Les Kongo, nous l’enseignent à travers l’histoire
de Mahungu. Le mot mahungu dérive du verbe wunga (souffler, comme la tempête).
Ce nom lui correspond parfaitement car tout comme le vent, il symbolise deux
forces : lorsque le vent souffle lentement, il est créateur car il est signe de
paix, de tranquillité et de fraîcheur. Toutefois, lorsqu’il souffle violemment,
il devient destructeur, anéantissant tout sur son passage. Mahungu est donc la
symbiose entre ces deux forces; il est création comme il est destruction.
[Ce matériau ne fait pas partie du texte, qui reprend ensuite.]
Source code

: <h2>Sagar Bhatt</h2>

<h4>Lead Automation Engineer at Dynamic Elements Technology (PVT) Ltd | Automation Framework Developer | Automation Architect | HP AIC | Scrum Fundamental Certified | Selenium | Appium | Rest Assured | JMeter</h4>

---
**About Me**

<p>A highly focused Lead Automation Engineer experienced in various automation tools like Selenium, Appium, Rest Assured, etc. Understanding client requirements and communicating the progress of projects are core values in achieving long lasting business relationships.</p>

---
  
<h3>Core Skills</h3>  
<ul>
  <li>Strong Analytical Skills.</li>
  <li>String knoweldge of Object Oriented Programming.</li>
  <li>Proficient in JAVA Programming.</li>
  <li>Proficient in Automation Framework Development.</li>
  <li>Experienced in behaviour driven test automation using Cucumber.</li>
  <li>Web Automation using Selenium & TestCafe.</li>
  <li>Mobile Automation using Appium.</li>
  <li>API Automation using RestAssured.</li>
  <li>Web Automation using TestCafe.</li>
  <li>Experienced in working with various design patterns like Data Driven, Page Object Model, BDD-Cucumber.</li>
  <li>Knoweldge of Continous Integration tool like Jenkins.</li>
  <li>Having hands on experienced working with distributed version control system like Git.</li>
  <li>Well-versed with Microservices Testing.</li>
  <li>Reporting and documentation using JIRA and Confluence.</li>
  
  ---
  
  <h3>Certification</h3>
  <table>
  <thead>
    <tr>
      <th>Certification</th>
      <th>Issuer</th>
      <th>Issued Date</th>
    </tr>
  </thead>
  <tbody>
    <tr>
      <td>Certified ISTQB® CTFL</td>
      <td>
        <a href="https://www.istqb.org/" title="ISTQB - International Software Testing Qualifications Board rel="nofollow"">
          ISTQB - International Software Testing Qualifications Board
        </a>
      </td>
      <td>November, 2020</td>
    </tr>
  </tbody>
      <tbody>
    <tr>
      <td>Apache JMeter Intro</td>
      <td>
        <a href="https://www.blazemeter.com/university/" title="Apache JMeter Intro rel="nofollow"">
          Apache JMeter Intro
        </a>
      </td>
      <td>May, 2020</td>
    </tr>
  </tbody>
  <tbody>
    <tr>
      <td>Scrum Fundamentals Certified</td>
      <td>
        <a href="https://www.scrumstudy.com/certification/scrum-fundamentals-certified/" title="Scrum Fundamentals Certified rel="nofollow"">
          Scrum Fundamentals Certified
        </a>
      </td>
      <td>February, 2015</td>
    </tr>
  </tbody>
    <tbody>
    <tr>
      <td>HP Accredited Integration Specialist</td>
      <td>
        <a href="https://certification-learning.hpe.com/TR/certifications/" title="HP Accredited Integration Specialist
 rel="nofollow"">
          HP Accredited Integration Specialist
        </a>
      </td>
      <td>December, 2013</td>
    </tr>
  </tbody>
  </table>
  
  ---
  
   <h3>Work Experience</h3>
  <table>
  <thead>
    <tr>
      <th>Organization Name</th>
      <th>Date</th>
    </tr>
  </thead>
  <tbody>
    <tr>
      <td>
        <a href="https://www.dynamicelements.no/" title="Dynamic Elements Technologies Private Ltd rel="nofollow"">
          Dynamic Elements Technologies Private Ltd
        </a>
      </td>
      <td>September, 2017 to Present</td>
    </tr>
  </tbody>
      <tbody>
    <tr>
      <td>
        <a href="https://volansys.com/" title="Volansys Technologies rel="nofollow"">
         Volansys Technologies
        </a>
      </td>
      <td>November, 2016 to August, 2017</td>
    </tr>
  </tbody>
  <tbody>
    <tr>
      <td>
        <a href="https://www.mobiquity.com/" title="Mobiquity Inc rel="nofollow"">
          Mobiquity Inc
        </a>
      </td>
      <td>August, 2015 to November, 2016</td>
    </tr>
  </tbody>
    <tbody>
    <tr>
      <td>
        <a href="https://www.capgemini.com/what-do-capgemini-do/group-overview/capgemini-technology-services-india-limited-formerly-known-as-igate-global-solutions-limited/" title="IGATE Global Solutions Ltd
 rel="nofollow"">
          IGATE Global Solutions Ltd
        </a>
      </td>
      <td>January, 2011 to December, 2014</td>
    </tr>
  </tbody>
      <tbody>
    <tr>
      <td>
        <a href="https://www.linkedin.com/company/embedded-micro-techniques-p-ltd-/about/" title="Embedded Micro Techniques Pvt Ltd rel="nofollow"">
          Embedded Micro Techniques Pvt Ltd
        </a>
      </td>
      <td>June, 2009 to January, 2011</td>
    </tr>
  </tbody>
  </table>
Il
n’éprouve jamais les besoins inhérents à la vie de l’homme. Sa faiblesse le
prédispose aux erreurs tandis que sa force l’élève en sagesse, en intelligence
et ainsi à une certaine pureté. Mais Mahungu représente aussi la
complémentarité en ce qu’il est homme et femme; il porte en lui deux créatures,
faisant de lui un être complet. Cette vision est structurante dans la
conception que se font les Kongo du monde: une idée qui pourrait illustrer cela
est notamment l’importance accordée à cette complémentarité dans la langue
Kikongo. Ainsi, nombreux membres droits du corps humain sont désignés avec des
mots relatifs au masculin tandis que les membres du côté gauche sont désignés
avec des mots relatifs au féminin.
L’histoire de Mahungu est celle d’une créature en joie; créature qui ne connaît ni souffrance ni jalousie, ni haine car vit dans le bonheur complet. Dans les alentours où il vit, réside un arbre appelé « Muti-mpungu », arbre de Dieu. Poussé par l’esprit faible, Mahungu contourne cet arbre pour tenter d’en découvrir quelque chose: malheureusement dans son élan, il se scinde en deux. L’homme et la femme sont créés. Lûmbu, l’homme, et Mazita la femme, chercheront des solutions pour devenir de nouveau qu’un: Lûmbu regrettant les caractéristiques féminines qu’il avait, tout comme Mazita regrettant les caractères masculins qui lui manquent désormais. Ils essayent tant bien que mal de retrouver leur forme originelle mais manque de réponse satisfaisante, ils aboutissent à une solution qui les arrange tous deux: le mariage, autrement dit l’union des deux sexes.